The process of powder coating was developed for industrial purposes in the early 1960s. Traditional paint is applied wet, with pigments and resins suspended in a liquid that evaporates during drying, leaving only the paint on the object. Powder coating, on the other hand, relies on static electricity to adhere an already dry paint powder to clean metal. The object is then baked, causing the paint to melt, and form a rock-hard finish. The resulting finish is both stronger and thinner than wet applications.

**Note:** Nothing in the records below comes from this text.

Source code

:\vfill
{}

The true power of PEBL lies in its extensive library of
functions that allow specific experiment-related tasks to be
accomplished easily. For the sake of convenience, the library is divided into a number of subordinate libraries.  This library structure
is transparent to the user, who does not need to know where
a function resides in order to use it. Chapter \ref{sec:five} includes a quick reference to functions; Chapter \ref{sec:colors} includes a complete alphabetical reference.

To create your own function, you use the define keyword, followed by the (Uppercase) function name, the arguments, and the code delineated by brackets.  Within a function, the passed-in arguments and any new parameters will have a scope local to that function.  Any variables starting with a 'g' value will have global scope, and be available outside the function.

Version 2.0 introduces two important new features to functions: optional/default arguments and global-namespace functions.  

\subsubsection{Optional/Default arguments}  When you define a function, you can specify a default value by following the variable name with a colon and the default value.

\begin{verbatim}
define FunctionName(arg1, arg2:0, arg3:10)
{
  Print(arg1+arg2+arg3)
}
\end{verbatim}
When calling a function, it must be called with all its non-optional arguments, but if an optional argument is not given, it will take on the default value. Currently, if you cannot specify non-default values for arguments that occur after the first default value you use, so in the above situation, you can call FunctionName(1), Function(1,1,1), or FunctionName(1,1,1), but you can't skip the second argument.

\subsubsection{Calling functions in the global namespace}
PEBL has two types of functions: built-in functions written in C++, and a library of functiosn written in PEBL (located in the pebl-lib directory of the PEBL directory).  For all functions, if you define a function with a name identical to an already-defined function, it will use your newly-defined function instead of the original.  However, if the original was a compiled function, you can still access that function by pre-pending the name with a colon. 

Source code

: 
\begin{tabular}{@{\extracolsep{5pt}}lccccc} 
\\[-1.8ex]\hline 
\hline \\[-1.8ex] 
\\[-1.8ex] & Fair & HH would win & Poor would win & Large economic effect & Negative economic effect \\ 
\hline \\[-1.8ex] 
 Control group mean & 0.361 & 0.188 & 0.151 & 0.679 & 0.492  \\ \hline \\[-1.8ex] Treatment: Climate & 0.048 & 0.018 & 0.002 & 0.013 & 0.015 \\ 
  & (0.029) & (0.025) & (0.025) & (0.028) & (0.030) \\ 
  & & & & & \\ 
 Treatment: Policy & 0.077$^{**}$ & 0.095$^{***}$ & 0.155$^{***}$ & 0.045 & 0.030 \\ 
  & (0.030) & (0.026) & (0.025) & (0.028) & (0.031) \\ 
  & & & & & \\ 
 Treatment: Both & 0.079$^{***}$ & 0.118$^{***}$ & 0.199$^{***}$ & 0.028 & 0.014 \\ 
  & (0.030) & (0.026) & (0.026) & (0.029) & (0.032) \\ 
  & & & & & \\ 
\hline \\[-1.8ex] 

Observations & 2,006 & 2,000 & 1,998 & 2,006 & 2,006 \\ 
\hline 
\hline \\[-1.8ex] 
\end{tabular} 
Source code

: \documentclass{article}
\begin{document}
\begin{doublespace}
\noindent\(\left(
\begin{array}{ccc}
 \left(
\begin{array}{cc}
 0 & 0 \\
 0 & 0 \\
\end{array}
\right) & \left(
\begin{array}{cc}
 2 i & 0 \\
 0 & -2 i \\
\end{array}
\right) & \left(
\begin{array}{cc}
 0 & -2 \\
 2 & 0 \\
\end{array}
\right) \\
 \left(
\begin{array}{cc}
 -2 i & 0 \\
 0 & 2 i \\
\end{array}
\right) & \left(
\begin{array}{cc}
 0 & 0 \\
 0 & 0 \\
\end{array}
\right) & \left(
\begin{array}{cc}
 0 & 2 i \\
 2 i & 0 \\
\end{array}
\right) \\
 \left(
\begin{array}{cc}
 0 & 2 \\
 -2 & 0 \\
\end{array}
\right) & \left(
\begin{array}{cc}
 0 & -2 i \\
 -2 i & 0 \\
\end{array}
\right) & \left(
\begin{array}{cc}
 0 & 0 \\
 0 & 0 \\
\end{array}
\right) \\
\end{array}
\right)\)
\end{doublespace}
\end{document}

Starting in 1823, the British scientist Michael Faraday began his groundbreaking work in the field of electromagnetic studies. In addition to laying the groundwork for modern electromagnetic technology, he also is given credit for discovering both the Faraday and the Faraday cage effect. Faraday observed that the interior of a charged conductor held no charge, a finding which came to known as the Faraday effect. This resistance directly related to the presence of electrostatic forces on the exterior of the conductor, the Faraday cage.

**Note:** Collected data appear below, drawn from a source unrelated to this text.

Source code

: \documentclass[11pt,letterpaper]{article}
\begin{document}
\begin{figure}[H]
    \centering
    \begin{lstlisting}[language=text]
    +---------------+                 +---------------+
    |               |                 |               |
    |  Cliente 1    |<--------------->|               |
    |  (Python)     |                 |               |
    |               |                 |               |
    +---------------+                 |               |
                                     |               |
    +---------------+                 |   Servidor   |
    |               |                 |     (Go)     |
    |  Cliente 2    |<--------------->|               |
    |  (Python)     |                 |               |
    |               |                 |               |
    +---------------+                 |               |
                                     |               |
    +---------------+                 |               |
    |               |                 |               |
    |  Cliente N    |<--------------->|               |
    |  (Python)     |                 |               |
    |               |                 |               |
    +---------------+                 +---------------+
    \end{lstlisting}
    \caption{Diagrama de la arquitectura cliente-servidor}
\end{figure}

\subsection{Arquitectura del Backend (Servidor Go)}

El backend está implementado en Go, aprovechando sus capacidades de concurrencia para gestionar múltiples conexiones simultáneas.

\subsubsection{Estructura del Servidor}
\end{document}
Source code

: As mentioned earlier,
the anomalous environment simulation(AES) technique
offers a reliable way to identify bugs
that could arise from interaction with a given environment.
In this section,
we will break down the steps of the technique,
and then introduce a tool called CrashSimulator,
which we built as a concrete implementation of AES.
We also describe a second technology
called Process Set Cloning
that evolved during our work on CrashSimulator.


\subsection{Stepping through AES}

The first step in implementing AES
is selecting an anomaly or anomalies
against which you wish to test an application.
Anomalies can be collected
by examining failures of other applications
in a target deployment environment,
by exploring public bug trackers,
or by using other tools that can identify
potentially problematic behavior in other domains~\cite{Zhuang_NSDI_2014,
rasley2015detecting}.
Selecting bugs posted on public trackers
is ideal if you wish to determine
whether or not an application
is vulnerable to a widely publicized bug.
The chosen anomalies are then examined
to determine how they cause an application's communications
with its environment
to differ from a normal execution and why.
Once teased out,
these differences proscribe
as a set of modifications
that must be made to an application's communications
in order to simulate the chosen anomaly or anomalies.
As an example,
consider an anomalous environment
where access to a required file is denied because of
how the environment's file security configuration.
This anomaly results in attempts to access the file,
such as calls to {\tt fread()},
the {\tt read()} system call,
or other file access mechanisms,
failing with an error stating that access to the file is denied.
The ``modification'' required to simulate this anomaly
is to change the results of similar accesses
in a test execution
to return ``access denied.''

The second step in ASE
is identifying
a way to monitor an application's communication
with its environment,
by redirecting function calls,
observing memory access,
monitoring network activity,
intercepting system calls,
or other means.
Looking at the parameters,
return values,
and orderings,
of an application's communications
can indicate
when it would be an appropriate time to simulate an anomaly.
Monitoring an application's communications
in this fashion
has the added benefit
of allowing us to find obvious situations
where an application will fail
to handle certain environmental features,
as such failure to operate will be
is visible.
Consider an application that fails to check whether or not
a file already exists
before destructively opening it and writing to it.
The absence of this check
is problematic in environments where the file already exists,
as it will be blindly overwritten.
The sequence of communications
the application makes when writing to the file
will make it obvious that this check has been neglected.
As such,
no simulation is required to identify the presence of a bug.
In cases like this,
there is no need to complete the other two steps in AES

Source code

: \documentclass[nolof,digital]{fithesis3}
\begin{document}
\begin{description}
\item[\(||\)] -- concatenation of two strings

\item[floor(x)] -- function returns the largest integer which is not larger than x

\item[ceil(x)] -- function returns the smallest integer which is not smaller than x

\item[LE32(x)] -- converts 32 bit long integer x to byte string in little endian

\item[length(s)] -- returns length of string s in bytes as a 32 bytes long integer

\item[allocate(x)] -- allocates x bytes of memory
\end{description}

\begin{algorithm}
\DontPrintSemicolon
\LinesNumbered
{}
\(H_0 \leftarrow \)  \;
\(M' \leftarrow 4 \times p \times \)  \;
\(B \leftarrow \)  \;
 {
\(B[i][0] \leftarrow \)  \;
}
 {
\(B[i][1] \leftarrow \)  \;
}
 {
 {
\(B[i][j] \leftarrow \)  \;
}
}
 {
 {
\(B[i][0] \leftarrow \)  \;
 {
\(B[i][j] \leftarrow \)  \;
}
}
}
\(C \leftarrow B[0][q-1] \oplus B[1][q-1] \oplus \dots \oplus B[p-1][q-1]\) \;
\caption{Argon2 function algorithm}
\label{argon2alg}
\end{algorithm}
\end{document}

In powder coating, the charged particles themselves create resistance in the small corners, creating Faraday’s cages. This electrical field is a common, but endlessly frustrating problem for powder coating operators. An object with inside corners or an oddly shaped interior is pulled from the baking oven with unpainted edges. The then untreated metal is at high risk for corrosion. Though it can be touched up by hand, just a few small adjustments during the process may eliminate the issue.

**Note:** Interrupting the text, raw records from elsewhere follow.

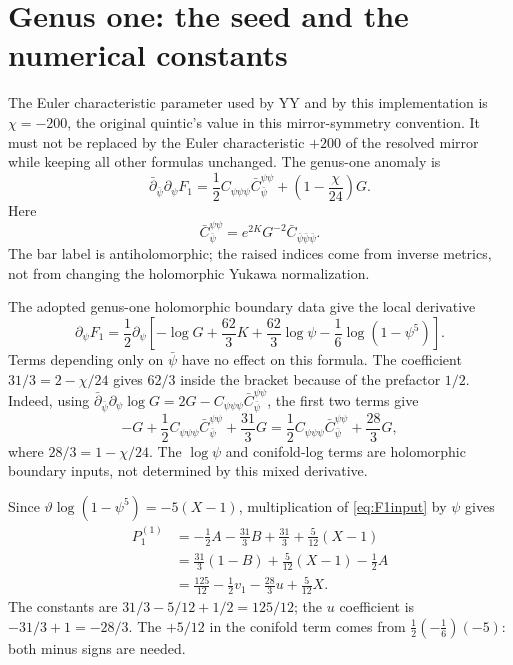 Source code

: \documentclass[11pt,a4paper]{article}
\numberwithin{equation}{section}
\newcommand{\bdel}{\bar\partial_{\bar\psi}}
\newcommand{\tht}{\vartheta}
\newcommand{\del}{\partial}
\newcommand{\Pg}[2]{P_{#1}^{(#2)}}
\begin{document}
\section{Genus one: the seed and the numerical constants}

The Euler characteristic parameter used by YY and by this implementation is
$\chi=-200$, the original quintic's value in this mirror-symmetry convention.
It must not be replaced by the Euler characteristic $+200$ of the resolved
mirror while keeping all other formulas unchanged. The genus-one anomaly is
\begin{equation}
\bdel\del_\psi F_1
 =\frac12 C_{\psi\psi\psi}\bar C_{\bar\psi}^{\psi\psi}
   +\left(1-\frac\chi{24}\right)G.
\end{equation}
Here
\begin{equation}
\bar C_{\bar\psi}^{\psi\psi}
 =e^{2K}G^{-2}\bar C_{\bar\psi\bar\psi\bar\psi}.
\end{equation}
The bar label is antiholomorphic; the raised indices come from inverse
metrics, not from changing the holomorphic Yukawa normalization.

The adopted genus-one holomorphic boundary data give the local derivative
\begin{equation}
\del_\psi F_1=\frac12\del_\psi
 \left[-\log G+\frac{62}{3}K
       +\frac{62}{3}\log\psi-\frac16\log(1-\psi^5)\right].
\label{eq:F1input}
\end{equation}
Terms depending only on $\bar\psi$ have no effect on this formula.
The coefficient $31/3=2-\chi/24$ gives $62/3$ inside the bracket because
of the prefactor $1/2$. Indeed, using
$\bdel\del_\psi\log G=2G-C_{\psi\psi\psi}\bar C_{\bar\psi}^{\psi\psi}$,
the first two terms give
\begin{equation}
-G+\frac12 C_{\psi\psi\psi}\bar C_{\bar\psi}^{\psi\psi}+\frac{31}{3}G
 =\frac12 C_{\psi\psi\psi}\bar C_{\bar\psi}^{\psi\psi}+\frac{28}{3}G,
\end{equation}
where $28/3=1-\chi/24$. The $\log\psi$ and conifold-log terms
are holomorphic boundary inputs, not determined by this mixed derivative.

Since $\tht\log(1-\psi^5)=-5(X-1)$, multiplication of
\eqref{eq:F1input} by $\psi$ gives
\begin{align}
\Pg 11
 &=-\frac12A-\frac{31}{3}B+\frac{31}{3}
      +\frac5{12}(X-1)\\
 &=\frac{31}{3}(1-B)+\frac5{12}(X-1)-\frac12A\\
 &=\boxed{\frac{125}{12}-\frac12v_1-\frac{28}{3}u+\frac5{12}X}.
\label{eq:seed}
\end{align}
The constants are $31/3-5/12+1/2=125/12$; the $u$ coefficient is
$-31/3+1=-28/3$. The $+5/12$ in the conifold term comes from
$\tfrac12(-\tfrac16)(-5)$: both minus signs are needed.
\end{document}
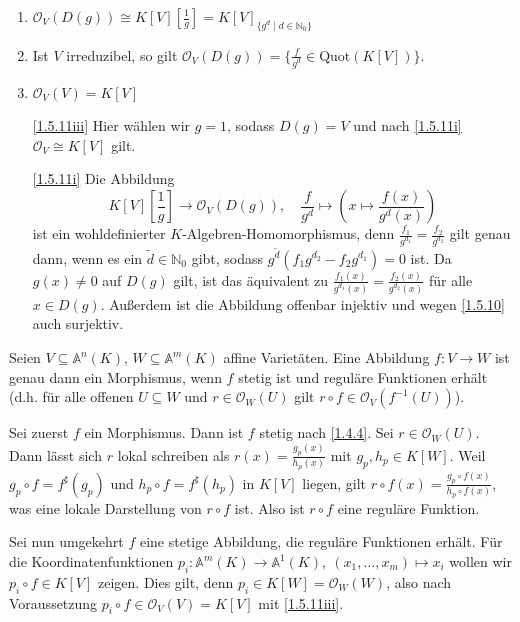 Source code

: \documentclass[a4paper,12pt]{scrbook}
\makeatletter
\theoremstyle{blah}
\theoremstyle{stz}
\renewcommand{\proofname}{Beweis}
\renewenvironment{proof}[1][\proofname]{\par
  \pushQED{\qed}%
  \normalfont \topsep6\p@\@plus6\p@\relax
  \trivlist
  \item[\hskip\labelsep
        \itshape
    #1\@addpunct{:}]\ignorespaces
}{%
  \popQED\endtrivlist\@endpefalse
}
\def\A{\mathbb{A}}
\def\O{\mathcal{O}}
\newcommand{\ra}{\longrightarrow}
\newcommand{\Quot}{\mathrm{Quot}}
\newcommand{\set}[1]{\ensuremath{\mathbb{#1}}}
\newcommand{\N}{\set{N}}
\renewcommand{\mapsto}{\longmapsto}
\makeatother
\begin{document}
\begin{kor}\label{1.5.11}
  \begin{enumerate}
  \item\label{1.5.11i} $\O_V(D(g))\cong K[V][\frac1g] = K[V]_{\{g^d\mid d\in\N_0\}}$
  \item\label{1.5.11ii} Ist $V$ irreduzibel, so gilt $\O_V(D(g))=\{\frac{f}{g^d}\in\Quot(K[V])\}$.
  \item\label{1.5.11iii} $\O_V(V)=K[V]$
  \end{enumerate}
\end{kor}
\begin{proof}
  \begin{enumerate}
  \item[\ref{1.5.11iii}] Hier wählen wir $g=1$, sodass $D(g)=V$ und nach \ref{1.5.11i} $\O_V\cong K[V]$ gilt.
  \item[\ref{1.5.11i}] Die Abbildung
    \[K[V][\textstyle\frac1g]\ra\O_V(D(g)),\quad \displaystyle\frac{f}{g^d}\mapsto\left(x\mapsto\frac{f(x)}{g^d(x)}\right) \]
    ist ein wohldefinierter $K$-Algebren-Homomorphismus, denn $\frac{f_1}{g^{d_1}}=\frac{f_2}{g^{d_2}}$ gilt genau dann, wenn es
    ein $\tilde{d}\in\N_0$ gibt, sodass $g^{\tilde{d}}(f_1g^{d_2}-f_2g^{d_1})=0$ ist. Da $g(x)\neq0$ auf $D(g)$ gilt, ist das
    äquivalent zu $\frac{f_1(x)}{g^{d_1}(x)}=\frac{f_2(x)}{g^{d_2}(x)}$ für alle $x\in D(g)$. Außerdem ist die Abbildung
    offenbar injektiv und wegen \autoref{1.5.10} auch surjektiv.
  \end{enumerate}
\end{proof}

\begin{prop}\label{1.5.12}
  Seien $V\subseteq\A^n(K)$, $W\subseteq\A^m(K)$ affine Varietäten. Eine Abbildung $f\colon V\ra W$ ist genau dann ein
  Morphismus, wenn $f$ stetig ist und reguläre Funktionen erhält (d.h. für alle offenen $U\subseteq W$ und $r\in\O_W(U)$ gilt
  $r\circ f\in\O_V(f^{-1}(U))$).
\end{prop}
\begin{proof}
  Sei zuerst $f$ ein Morphismus. Dann ist $f$ stetig nach \autoref{1.4.4}. Sei $r\in\O_W(U)$. Dann lässt sich $r$ lokal
  schreiben als $r(x)=\frac{g_p(x)}{h_p(x)}$ mit $g_p,h_p\in K[W]$. Weil $g_p\circ f=f^\sharp(g_p)$ und $h_p\circ
  f=f^\sharp(h_p)$ in $K[V]$ liegen, gilt $r\circ f(x)=\frac{g_p\circ f(x)}{h_p\circ f(x)}$, was eine lokale Darstellung von
  $r\circ f$ ist. Also ist $r\circ f$ eine reguläre Funktion.

  Sei nun umgekehrt $f$ eine stetige Abbildung, die reguläre Funktionen erhält. Für die Koordinatenfunktionen $p_i\colon
  \A^m(K)\ra \A^1(K),\ (x_1,\dotsc,x_m)\mapsto x_i$ wollen wir $p_i\circ f\in K[V]$ zeigen. Dies gilt, denn $p_i\in K[W] =
  \O_W(W)$, also nach Voraussetzung $p_i\circ f\in\O_V(V)=K[V]$ mit \autoref{1.5.11iii}.
\end{proof}
\end{document}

To ensure more complete coverage, operators can decrease the output of the spray gun, or change the spraying angle of the gun itself, optimally reaching corners at an indirect angle. In addition, the area which the objects rest during the spray process should be checked periodically for paint build-up. This would result in the loss of grounding, which increases the Faraday cage effect. All equipment, grounding area, gun and nozzle included should be checked to ensure nothing is creating static resistance.